Source data:

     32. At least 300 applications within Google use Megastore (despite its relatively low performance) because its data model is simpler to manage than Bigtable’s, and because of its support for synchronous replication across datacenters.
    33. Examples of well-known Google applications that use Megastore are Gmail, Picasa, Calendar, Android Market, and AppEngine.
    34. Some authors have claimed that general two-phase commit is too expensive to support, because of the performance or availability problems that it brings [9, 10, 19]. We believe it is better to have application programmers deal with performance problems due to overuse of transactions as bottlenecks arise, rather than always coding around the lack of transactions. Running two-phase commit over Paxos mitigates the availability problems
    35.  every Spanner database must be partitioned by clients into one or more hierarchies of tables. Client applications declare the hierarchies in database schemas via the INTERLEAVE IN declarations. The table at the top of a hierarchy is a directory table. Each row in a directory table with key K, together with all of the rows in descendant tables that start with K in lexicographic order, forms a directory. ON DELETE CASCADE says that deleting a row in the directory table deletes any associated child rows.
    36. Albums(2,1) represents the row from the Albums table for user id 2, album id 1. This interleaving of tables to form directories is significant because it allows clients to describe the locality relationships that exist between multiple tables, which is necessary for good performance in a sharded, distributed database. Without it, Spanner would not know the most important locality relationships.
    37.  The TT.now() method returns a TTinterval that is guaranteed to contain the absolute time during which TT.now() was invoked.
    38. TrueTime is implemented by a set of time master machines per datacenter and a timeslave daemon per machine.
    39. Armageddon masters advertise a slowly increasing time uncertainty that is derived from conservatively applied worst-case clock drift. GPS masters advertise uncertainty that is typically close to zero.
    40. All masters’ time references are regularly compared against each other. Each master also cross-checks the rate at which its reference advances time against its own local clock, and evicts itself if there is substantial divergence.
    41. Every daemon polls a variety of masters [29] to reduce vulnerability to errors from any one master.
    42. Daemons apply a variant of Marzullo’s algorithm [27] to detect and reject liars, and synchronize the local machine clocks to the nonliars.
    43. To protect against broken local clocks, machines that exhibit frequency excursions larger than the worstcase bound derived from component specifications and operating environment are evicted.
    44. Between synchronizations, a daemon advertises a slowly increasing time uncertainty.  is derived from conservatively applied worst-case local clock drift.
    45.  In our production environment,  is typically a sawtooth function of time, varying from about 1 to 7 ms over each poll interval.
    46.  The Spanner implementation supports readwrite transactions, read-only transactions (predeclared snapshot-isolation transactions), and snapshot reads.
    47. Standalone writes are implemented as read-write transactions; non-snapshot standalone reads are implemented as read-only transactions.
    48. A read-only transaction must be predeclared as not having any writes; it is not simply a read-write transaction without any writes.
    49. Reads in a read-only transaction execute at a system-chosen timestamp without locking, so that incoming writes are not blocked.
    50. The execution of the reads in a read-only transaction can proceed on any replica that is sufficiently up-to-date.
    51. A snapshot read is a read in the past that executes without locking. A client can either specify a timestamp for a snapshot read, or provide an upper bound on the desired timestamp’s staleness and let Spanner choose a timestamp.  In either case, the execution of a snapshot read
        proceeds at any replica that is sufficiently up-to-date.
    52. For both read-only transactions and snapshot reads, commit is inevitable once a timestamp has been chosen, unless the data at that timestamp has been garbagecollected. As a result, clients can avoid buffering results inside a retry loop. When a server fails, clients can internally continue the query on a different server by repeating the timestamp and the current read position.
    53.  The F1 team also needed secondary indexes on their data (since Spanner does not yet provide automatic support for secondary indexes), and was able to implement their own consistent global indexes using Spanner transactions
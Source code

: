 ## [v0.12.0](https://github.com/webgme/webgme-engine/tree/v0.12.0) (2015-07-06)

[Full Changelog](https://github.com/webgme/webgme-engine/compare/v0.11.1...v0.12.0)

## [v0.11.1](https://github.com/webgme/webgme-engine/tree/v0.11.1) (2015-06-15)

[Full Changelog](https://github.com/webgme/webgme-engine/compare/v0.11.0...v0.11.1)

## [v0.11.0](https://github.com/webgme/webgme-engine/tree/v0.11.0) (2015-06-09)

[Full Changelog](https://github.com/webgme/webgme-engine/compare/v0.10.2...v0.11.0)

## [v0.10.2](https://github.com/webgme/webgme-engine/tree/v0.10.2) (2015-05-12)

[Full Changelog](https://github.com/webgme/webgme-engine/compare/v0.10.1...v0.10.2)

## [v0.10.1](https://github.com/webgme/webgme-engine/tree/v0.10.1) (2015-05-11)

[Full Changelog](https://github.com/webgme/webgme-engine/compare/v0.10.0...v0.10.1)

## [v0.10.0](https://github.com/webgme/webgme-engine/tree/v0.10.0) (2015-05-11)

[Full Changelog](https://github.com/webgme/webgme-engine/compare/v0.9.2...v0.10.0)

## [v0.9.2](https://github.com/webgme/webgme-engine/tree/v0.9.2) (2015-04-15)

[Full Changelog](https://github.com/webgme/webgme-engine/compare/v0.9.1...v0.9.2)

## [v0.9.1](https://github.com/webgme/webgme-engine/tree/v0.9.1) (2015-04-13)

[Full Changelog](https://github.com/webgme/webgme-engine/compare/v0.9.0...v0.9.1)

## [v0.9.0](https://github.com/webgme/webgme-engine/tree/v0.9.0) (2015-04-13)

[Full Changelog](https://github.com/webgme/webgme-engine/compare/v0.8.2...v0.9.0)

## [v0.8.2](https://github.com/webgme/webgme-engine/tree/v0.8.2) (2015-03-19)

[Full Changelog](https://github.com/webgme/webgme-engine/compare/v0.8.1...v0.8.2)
==
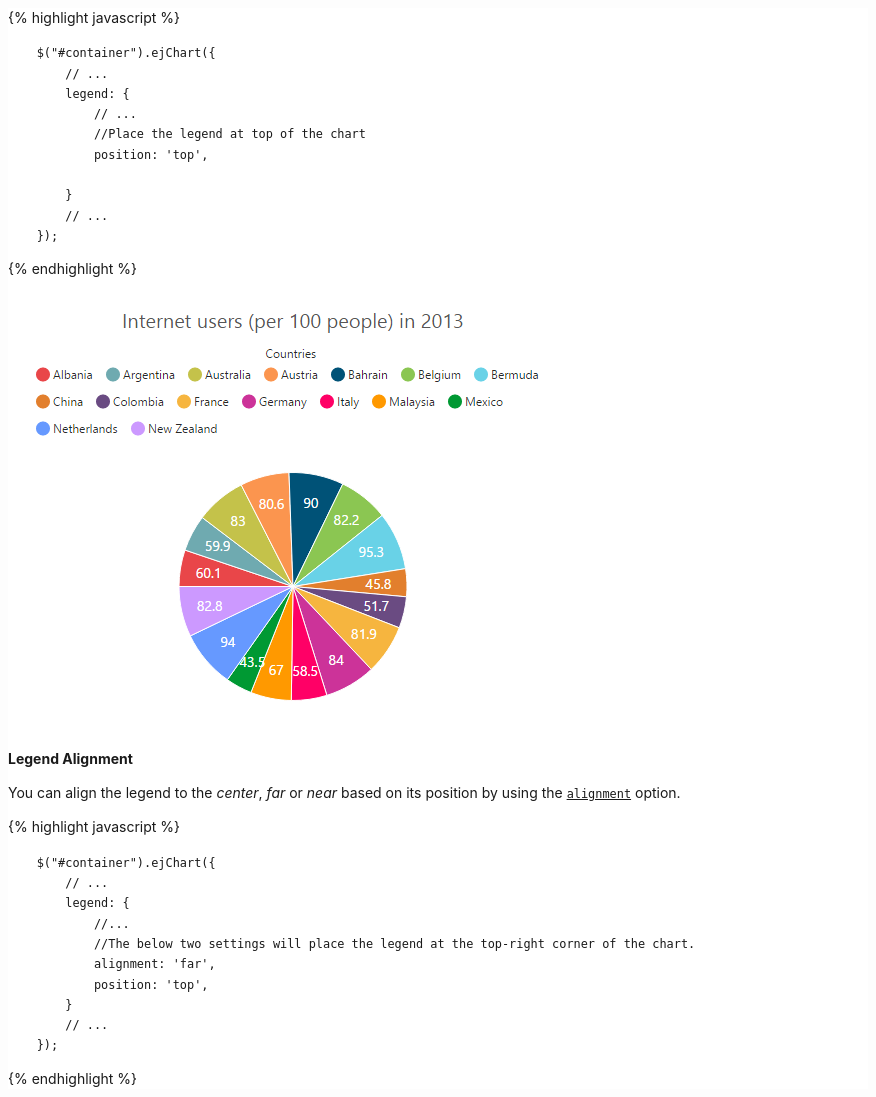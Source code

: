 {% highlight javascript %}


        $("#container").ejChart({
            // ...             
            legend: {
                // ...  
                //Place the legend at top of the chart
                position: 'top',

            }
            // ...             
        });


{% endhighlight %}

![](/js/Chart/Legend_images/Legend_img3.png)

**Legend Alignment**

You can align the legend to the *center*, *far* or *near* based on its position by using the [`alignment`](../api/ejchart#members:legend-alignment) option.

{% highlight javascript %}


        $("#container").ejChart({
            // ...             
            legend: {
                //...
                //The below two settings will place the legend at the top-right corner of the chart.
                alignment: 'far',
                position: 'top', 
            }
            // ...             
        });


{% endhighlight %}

[ASSIGNMENT]
Search the entries for the word "environment". Copy each line where it appears.

[ANSWER FOR THIS EXERCISE]
    43. To protect against broken local clocks, machines that exhibit frequency excursions larger than the worstcase bound derived from component specifications and operating environment are evicted.
    45.  In our production environment,  is typically a sawtooth function of time, varying from about 1 to 7 ms over each poll interval.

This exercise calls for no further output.